Description of the task -> Only one stretch of the data is wanted: the line containing "means any case", the line containing "- a parent component", and every line between them, copied exactly.

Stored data
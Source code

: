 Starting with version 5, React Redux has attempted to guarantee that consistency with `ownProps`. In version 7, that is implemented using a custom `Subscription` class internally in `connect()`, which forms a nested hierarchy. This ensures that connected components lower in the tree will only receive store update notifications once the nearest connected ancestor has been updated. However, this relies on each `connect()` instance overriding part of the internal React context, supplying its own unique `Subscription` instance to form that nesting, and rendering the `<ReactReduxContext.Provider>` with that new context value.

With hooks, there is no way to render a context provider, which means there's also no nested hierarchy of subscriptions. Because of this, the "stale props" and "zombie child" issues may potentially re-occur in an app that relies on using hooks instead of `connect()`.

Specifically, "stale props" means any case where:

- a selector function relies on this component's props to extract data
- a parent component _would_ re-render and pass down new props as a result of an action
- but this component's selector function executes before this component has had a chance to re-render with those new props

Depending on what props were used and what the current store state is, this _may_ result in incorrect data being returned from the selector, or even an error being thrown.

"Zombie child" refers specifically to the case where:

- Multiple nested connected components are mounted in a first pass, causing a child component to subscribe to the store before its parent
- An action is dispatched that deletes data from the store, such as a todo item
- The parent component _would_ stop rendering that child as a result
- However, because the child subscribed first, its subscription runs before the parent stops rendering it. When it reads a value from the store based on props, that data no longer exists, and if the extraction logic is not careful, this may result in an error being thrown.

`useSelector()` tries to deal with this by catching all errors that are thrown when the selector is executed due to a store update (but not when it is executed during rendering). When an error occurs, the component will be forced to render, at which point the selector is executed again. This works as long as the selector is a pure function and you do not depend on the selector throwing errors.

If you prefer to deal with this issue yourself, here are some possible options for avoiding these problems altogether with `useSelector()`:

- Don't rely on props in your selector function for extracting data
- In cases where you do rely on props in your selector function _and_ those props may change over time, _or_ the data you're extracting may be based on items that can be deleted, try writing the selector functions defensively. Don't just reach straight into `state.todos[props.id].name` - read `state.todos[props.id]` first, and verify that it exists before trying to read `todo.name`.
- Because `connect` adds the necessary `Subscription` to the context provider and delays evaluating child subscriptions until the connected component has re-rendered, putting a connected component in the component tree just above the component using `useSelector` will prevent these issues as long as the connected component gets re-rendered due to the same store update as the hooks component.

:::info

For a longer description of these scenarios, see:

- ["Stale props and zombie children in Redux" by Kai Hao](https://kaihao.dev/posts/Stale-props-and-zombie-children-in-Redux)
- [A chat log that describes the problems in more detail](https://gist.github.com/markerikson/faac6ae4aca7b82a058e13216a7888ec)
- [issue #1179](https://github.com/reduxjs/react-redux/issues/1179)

Solution ->
Specifically, "stale props" means any case where:

- a selector function relies on this component's props to extract data
- a parent component _would_ re-render and pass down new props as a result of an action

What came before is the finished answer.